Exercise:
Your answer should be the records, restated word for word.

○ ○ ○

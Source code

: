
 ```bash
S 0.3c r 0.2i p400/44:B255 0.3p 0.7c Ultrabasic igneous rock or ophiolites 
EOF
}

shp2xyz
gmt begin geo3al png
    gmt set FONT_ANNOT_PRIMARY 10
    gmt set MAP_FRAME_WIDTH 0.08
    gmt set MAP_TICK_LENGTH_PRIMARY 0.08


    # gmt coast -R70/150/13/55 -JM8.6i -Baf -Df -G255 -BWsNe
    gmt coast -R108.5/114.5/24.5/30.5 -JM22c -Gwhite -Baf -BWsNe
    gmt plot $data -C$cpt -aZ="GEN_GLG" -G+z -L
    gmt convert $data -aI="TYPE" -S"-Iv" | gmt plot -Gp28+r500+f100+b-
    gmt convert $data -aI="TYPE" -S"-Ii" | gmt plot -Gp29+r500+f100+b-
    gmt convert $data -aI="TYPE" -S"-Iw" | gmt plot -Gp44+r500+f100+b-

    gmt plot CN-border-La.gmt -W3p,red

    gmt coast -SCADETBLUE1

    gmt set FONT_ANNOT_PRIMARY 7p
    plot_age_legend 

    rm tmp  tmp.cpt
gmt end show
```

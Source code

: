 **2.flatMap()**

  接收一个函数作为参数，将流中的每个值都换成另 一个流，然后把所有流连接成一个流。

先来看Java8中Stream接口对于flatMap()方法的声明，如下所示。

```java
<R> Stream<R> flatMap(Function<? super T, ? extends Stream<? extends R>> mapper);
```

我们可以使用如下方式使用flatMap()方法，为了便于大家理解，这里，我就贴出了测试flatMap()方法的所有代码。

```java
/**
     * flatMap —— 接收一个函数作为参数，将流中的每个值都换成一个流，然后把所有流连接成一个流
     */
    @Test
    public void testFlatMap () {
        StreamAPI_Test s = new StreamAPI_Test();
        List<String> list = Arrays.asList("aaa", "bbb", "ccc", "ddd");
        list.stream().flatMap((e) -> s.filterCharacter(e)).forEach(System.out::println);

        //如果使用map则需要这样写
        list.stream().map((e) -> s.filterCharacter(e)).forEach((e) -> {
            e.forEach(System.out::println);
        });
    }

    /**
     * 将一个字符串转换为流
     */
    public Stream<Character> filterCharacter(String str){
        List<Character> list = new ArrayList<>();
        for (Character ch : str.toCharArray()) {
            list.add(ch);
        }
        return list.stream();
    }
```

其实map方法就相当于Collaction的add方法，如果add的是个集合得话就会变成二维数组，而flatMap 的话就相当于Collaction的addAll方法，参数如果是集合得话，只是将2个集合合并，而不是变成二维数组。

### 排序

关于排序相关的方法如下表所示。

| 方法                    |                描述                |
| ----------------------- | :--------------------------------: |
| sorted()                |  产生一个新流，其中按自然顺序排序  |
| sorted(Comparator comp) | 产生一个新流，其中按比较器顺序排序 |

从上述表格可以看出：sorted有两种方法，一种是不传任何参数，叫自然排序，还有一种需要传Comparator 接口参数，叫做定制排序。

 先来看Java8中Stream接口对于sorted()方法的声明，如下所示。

○ ○ ○

Answer for the task:
Source code

:
 ```bash
S 0.3c r 0.2i p400/44:B255 0.3p 0.7c Ultrabasic igneous rock or ophiolites 
EOF
}

shp2xyz
gmt begin geo3al png
    gmt set FONT_ANNOT_PRIMARY 10
    gmt set MAP_FRAME_WIDTH 0.08
    gmt set MAP_TICK_LENGTH_PRIMARY 0.08


    # gmt coast -R70/150/13/55 -JM8.6i -Baf -Df -G255 -BWsNe
    gmt coast -R108.5/114.5/24.5/30.5 -JM22c -Gwhite -Baf -BWsNe
    gmt plot $data -C$cpt -aZ="GEN_GLG" -G+z -L
    gmt convert $data -aI="TYPE" -S"-Iv" | gmt plot -Gp28+r500+f100+b-
    gmt convert $data -aI="TYPE" -S"-Ii" | gmt plot -Gp29+r500+f100+b-
    gmt convert $data -aI="TYPE" -S"-Iw" | gmt plot -Gp44+r500+f100+b-

    gmt plot CN-border-La.gmt -W3p,red

    gmt coast -SCADETBLUE1

    gmt set FONT_ANNOT_PRIMARY 7p
    plot_age_legend 

    rm tmp  tmp.cpt
gmt end show
```

Source code

: **2.flatMap()**

  接收一个函数作为参数，将流中的每个值都换成另 一个流，然后把所有流连接成一个流。

先来看Java8中Stream接口对于flatMap()方法的声明，如下所示。

```java
<R> Stream<R> flatMap(Function<? super T, ? extends Stream<? extends R>> mapper);
```

我们可以使用如下方式使用flatMap()方法，为了便于大家理解，这里，我就贴出了测试flatMap()方法的所有代码。

```java
/**
     * flatMap —— 接收一个函数作为参数，将流中的每个值都换成一个流，然后把所有流连接成一个流
     */
    @Test
    public void testFlatMap () {
        StreamAPI_Test s = new StreamAPI_Test();
        List<String> list = Arrays.asList("aaa", "bbb", "ccc", "ddd");
        list.stream().flatMap((e) -> s.filterCharacter(e)).forEach(System.out::println);

        //如果使用map则需要这样写
        list.stream().map((e) -> s.filterCharacter(e)).forEach((e) -> {
            e.forEach(System.out::println);
        });
    }

    /**
     * 将一个字符串转换为流
     */
    public Stream<Character> filterCharacter(String str){
        List<Character> list = new ArrayList<>();
        for (Character ch : str.toCharArray()) {
            list.add(ch);
        }
        return list.stream();
    }
```

其实map方法就相当于Collaction的add方法，如果add的是个集合得话就会变成二维数组，而flatMap 的话就相当于Collaction的addAll方法，参数如果是集合得话，只是将2个集合合并，而不是变成二维数组。

### 排序

关于排序相关的方法如下表所示。

| 方法                    |                描述                |
| ----------------------- | :--------------------------------: |
| sorted()                |  产生一个新流，其中按自然顺序排序  |
| sorted(Comparator comp) | 产生一个新流，其中按比较器顺序排序 |

从上述表格可以看出：sorted有两种方法，一种是不传任何参数，叫自然排序，还有一种需要传Comparator 接口参数，叫做定制排序。

 先来看Java8中Stream接口对于sorted()方法的声明，如下所示。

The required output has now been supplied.